WORK TASK: Give back each line of the data exactly as it reads, minus the pictures.

ENTRIES PROVIDED:
+ + + + + + +
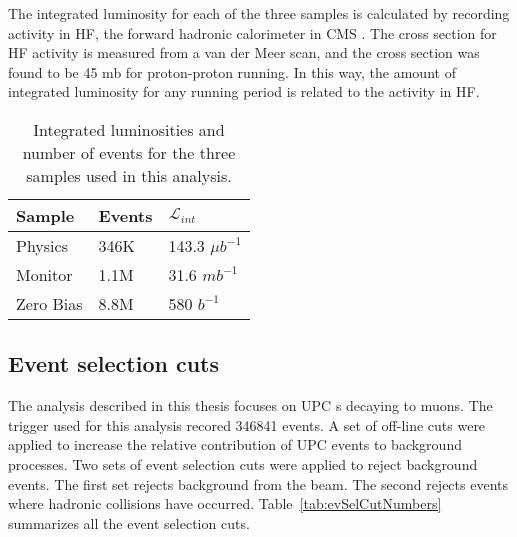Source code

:       The integrated luminosity for each of the three samples is calculated
        by recording activity in HF, the forward hadronic calorimeter in CMS
        \cite{cmsLumi}. 
      The cross section for HF activity is measured from a van der Meer scan, 
        and the cross section was found to be 45 mb for proton-proton running.
      In this way, the amount of integrated luminosity for any running period is
        related to the activity in HF. 
      \begin{table}
  	    \centering
  	    \begin{tabular}{|l|l|l|}
  	      \hline Sample & Events & $\mathcal{L}_{int}$ \\ \hline \hline
          Physics & 346K & 143.3 $\mu$$b^{-1}$ \\ \hline
          Monitor & 1.1M & 31.6 $mb^{-1}$ \\ \hline
          Zero Bias & 8.8M & 580 $b^{-1}$ \\ \hline 
  	    \end{tabular}
  	    \caption{Integrated luminosities and number of events for the three
  	      samples used in this analysis.}
  	    \label{tab:sampleLumiNevt}
      \end{table}
  
    \subsection{Event selection cuts}
      The analysis described in this thesis focuses on UPC \JPsi{}s decaying to 
        muons. 
      The trigger used for this analysis recored 346841 events.
      A set of off-line cuts were applied to increase the relative contribution 
        of UPC events to background processes. 
      Two sets of event selection cuts were applied to reject background events. 
      The first set rejects background from the beam.
      The second rejects events where hadronic collisions have occurred.
      Table~\ref{tab:evSelCutNumbers} summarizes all the event selection cuts. 
 
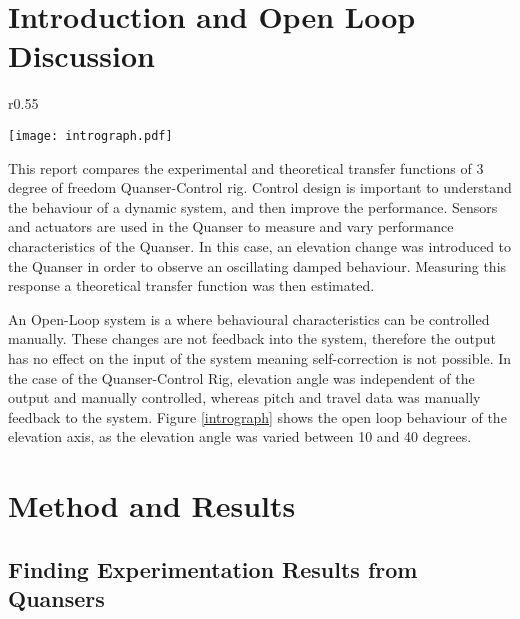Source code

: \section{Introduction and Open Loop
Discussion}\label{introduction-and-open-loop-discussion}

\begin{wrapfigure}{r}{0.55\textwidth}
  \begin{center}
  \vspace{-20pt}
  \texttt{[image: intrograph.pdf]}
  \end{center}
  \caption{Graph Showing the Open Loop Nature of the Experimental Quanser Response}
  \label{intrograph}
  \vspace{-15pt}
\end{wrapfigure}

This report compares the experimental and theoretical transfer functions
of 3 degree of freedom Quanser-Control rig. Control design is important
to understand the behaviour of a dynamic system, and then improve the
performance. Sensors and actuators are used in the Quanser to measure
and vary performance characteristics of the Quanser. In this case, an
elevation change was introduced to the Quanser in order to observe an
oscillating damped behaviour. Measuring this response a theoretical
transfer function was then estimated.

An Open-Loop system is a where behavioural characteristics can be
controlled manually. These changes are not feedback into the system,
therefore the output has no effect on the input of the system
\cite{openloop} meaning self-correction is not possible. In the case of
the Quanser-Control Rig, elevation angle was independent of the output
and manually controlled, whereas pitch and travel data was manually
feedback to the system. Figure \ref{intrograph} shows the open loop
behaviour of the elevation axis, as the elevation angle was varied
between 10 and 40 degrees.

\section{Method and Results}\label{method-and-results}

\subsection{Finding Experimentation Results from
Quansers}\label{finding-experimentation-results-from-quansers}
+ + + + + + +
ANSWER BOX:
Source code

:       The integrated luminosity for each of the three samples is calculated
        by recording activity in HF, the forward hadronic calorimeter in CMS
        \cite{cmsLumi}. 
      The cross section for HF activity is measured from a van der Meer scan, 
        and the cross section was found to be 45 mb for proton-proton running.
      In this way, the amount of integrated luminosity for any running period is
        related to the activity in HF. 
      \begin{table}
  	    \centering
  	    \begin{tabular}{|l|l|l|}
  	      \hline Sample & Events & $\mathcal{L}_{int}$ \\ \hline \hline
          Physics & 346K & 143.3 $\mu$$b^{-1}$ \\ \hline
          Monitor & 1.1M & 31.6 $mb^{-1}$ \\ \hline
          Zero Bias & 8.8M & 580 $b^{-1}$ \\ \hline 
  	    \end{tabular}
  	    \caption{Integrated luminosities and number of events for the three
  	      samples used in this analysis.}
  	    \label{tab:sampleLumiNevt}
      \end{table}
  
    \subsection{Event selection cuts}
      The analysis described in this thesis focuses on UPC \JPsi{}s decaying to 
        muons. 
      The trigger used for this analysis recored 346841 events.
      A set of off-line cuts were applied to increase the relative contribution 
        of UPC events to background processes. 
      Two sets of event selection cuts were applied to reject background events. 
      The first set rejects background from the beam.
      The second rejects events where hadronic collisions have occurred.
      Table~\ref{tab:evSelCutNumbers} summarizes all the event selection cuts. 
 
Source code

: \section{Introduction and Open Loop
Discussion}\label{introduction-and-open-loop-discussion}

\begin{wrapfigure}{r}{0.55\textwidth}
  \begin{center}
  \vspace{-20pt}
  \texttt{[image: intrograph.pdf]}
  \end{center}
  \caption{Graph Showing the Open Loop Nature of the Experimental Quanser Response}
  \label{intrograph}
  \vspace{-15pt}
\end{wrapfigure}

This report compares the experimental and theoretical transfer functions
of 3 degree of freedom Quanser-Control rig. Control design is important
to understand the behaviour of a dynamic system, and then improve the
performance. Sensors and actuators are used in the Quanser to measure
and vary performance characteristics of the Quanser. In this case, an
elevation change was introduced to the Quanser in order to observe an
oscillating damped behaviour. Measuring this response a theoretical
transfer function was then estimated.

An Open-Loop system is a where behavioural characteristics can be
controlled manually. These changes are not feedback into the system,
therefore the output has no effect on the input of the system
\cite{openloop} meaning self-correction is not possible. In the case of
the Quanser-Control Rig, elevation angle was independent of the output
and manually controlled, whereas pitch and travel data was manually
feedback to the system. Figure \ref{intrograph} shows the open loop
behaviour of the elevation axis, as the elevation angle was varied
between 10 and 40 degrees.

\section{Method and Results}\label{method-and-results}

\subsection{Finding Experimentation Results from
Quansers}\label{finding-experimentation-results-from-quansers}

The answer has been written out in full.